吉田匡良監督(時事通信フォト)

吉田匡良監督(時事通信フォト)

過去にもボイコット騒動が

 この「ボイコット騒動」をきっかけに多くの関係者を取材すると、デフサッカーをめぐる過去の問題も次々と明らかになった。別の関係者が言う。

「ろう者サッカー協会には、これまでにも健全な運営とは言えないところがありました。そもそもデフサッカーは、マイナースポーツゆえ資金不足に悩み、練習環境はもちろん、備品やユニフォームなども決して充分でない状況で活動してきました。

 前代表監督の植松隼人さんは、少しでも選手らの環境を良くしようと備品購入や遠征補助の意見書を協会に提出しました。W杯での初の銀メダル獲得という快挙を成し遂げたあとのタイミングでした。

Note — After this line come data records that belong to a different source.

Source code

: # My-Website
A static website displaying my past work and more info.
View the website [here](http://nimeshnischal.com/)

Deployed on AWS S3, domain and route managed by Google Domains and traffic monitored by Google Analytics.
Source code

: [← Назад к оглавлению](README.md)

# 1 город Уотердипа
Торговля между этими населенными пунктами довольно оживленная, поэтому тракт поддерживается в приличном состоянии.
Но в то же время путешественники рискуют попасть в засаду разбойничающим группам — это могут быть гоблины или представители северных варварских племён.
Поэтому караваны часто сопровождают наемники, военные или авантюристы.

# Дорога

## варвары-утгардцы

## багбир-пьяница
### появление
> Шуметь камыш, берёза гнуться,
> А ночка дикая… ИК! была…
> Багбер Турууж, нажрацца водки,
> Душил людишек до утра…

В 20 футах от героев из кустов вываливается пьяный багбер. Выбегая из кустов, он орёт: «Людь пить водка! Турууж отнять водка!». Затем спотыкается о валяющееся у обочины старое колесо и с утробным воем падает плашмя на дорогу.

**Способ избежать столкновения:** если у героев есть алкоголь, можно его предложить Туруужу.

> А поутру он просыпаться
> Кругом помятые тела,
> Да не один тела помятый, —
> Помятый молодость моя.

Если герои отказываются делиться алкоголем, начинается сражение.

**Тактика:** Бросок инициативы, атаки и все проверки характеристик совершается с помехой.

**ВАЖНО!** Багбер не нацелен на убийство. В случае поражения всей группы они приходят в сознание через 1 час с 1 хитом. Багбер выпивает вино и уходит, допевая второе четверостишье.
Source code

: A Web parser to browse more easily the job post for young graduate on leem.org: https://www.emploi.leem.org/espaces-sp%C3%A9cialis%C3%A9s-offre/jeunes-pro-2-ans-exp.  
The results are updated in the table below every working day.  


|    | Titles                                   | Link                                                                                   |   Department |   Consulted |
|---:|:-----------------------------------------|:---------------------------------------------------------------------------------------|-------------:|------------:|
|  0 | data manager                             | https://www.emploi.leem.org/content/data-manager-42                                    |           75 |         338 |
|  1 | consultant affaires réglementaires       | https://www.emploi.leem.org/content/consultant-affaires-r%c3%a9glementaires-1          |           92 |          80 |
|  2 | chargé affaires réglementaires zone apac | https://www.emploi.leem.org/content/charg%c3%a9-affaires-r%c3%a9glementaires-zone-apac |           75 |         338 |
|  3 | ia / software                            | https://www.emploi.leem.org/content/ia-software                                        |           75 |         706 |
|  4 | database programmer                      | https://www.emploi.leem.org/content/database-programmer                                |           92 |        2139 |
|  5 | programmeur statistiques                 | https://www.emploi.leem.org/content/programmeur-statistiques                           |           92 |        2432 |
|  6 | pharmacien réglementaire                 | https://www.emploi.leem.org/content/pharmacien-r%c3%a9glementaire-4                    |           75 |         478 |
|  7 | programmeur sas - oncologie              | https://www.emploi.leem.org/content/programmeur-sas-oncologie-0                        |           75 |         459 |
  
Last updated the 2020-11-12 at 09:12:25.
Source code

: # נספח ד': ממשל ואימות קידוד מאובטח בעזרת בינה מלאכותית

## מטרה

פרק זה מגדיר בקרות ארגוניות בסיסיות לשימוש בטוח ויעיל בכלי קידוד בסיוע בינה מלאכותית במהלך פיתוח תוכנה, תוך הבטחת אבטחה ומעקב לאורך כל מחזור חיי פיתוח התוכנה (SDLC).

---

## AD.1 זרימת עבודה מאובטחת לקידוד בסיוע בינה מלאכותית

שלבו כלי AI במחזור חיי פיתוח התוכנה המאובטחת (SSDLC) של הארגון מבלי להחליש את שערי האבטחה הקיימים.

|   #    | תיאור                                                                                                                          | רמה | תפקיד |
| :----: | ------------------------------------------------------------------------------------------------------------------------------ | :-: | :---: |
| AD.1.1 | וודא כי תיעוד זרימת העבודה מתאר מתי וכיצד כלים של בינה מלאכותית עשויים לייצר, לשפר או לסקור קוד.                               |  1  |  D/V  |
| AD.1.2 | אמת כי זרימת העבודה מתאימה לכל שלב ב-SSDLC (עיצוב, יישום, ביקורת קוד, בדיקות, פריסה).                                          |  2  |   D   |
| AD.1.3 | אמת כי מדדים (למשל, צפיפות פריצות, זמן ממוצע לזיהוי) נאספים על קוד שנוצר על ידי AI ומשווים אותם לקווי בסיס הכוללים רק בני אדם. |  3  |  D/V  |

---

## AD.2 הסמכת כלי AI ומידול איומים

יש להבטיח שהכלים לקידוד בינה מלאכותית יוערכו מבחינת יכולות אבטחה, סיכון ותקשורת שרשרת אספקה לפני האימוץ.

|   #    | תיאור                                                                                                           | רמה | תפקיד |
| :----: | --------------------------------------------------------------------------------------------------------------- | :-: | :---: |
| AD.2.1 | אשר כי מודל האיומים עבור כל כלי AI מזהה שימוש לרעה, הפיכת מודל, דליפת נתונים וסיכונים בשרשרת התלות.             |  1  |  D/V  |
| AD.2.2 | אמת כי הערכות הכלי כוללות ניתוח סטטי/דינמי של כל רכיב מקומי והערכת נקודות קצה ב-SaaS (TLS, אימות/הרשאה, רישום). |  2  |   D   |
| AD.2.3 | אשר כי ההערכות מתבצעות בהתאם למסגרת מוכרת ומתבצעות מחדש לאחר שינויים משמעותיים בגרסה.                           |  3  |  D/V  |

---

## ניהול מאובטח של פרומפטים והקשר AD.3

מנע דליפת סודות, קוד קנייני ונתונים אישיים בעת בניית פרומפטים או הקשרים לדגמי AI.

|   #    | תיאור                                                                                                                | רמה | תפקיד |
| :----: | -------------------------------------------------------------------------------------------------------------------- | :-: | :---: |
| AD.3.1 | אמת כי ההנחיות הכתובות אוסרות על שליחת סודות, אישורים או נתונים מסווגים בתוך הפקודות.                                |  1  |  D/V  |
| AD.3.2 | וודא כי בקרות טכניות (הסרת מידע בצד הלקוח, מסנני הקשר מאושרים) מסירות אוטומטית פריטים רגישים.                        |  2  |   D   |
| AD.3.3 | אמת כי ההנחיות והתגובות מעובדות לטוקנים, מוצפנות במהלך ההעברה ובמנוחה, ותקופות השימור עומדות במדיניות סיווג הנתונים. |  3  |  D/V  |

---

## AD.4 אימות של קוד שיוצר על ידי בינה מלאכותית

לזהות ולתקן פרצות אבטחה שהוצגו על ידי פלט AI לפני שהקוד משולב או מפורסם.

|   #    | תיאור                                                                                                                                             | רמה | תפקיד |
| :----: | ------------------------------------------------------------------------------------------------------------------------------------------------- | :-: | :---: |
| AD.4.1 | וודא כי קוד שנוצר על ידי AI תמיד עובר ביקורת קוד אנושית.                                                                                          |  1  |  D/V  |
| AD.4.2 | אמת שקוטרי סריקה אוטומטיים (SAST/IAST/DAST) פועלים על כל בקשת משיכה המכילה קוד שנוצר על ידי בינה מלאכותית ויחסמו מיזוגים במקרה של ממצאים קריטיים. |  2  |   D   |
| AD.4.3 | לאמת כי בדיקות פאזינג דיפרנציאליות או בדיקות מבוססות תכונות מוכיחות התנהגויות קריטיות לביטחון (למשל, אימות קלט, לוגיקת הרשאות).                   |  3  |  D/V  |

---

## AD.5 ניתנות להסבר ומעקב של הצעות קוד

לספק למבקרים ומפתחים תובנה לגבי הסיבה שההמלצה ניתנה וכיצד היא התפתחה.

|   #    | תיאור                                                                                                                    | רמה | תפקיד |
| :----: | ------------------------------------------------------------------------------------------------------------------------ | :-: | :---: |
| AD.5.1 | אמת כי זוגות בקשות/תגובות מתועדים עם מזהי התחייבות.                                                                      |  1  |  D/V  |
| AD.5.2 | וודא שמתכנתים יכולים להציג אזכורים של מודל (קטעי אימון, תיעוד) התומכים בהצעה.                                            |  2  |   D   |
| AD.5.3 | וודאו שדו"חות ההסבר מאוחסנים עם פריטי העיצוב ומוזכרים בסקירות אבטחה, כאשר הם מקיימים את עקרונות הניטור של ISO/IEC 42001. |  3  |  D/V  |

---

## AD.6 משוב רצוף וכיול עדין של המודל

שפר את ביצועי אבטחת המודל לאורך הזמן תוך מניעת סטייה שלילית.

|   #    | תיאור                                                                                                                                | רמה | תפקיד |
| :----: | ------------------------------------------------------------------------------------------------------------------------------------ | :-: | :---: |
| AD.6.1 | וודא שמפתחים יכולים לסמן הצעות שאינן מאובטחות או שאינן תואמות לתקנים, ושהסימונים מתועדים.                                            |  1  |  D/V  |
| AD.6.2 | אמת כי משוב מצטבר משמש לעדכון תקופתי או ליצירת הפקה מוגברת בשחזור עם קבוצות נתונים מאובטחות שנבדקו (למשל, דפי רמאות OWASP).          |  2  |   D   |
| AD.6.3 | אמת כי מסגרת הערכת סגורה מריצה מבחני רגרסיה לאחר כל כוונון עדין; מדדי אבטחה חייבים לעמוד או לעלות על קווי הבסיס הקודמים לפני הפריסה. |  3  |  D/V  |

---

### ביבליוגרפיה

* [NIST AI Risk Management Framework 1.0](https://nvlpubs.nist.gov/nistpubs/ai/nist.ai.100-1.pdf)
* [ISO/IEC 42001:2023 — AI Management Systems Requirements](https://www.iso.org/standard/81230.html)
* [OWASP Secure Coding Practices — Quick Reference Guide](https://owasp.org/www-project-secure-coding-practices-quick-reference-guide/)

 また、選手が講演会などに登壇した際、協会を通すと謝礼は選手に支払われないといった慣例にも、疑念を抱く人がいました。中には、そういったお金が、“協会幹部の私的な遊興費に流用されている”との指摘もあった。そんな状況を受け、植松前監督の意見書には《運営費用について明朗にすること》といった内容も含まれていました」

 ところが直後、協会は植松前監督に一方的に契約終了を突き付けた。

「植松前監督は自身もろう者で、デフサッカーを知り尽くした指導者として選手からも信頼されていたのに。どうやら“監督風情が協会に意見するなどけしからん”というようなことだったようです」(前出・別の関係者)

 身を挺して選手のために動いた植松前監督の退任に対し、選手たちが協会あてに意見書を提出するという事態にまで発展した。その際もボイコット騒動があったという。

「2024年2月に、佐賀県嬉野市で行われた代表合宿には、前年W杯で活躍した主力選手は軒並み参加せず、わずか6人でしかも“代表外”の選手が参加しました。合宿が終わった後、植松前監督は開催地の嬉野市に謝罪に出向いたそうです」(前出・別の関係者)

 昨年4月12日、植松前監督は自身のSNSで代表監督退任を動画で報告した。

「選手環境を良くしていくべき。その意見書も出しました。それに対する回答書もなく、急に契約満了の通達の連絡をもらいました。これが大きなきっかけ、発端になりました。協会の人間と円滑なコミュニケーションができないのであれば、(続けるのは)難しいという判断をしました」

 植松前監督は多くを語らなかったものの、その表情には忸怩たる思いが滲んでいた。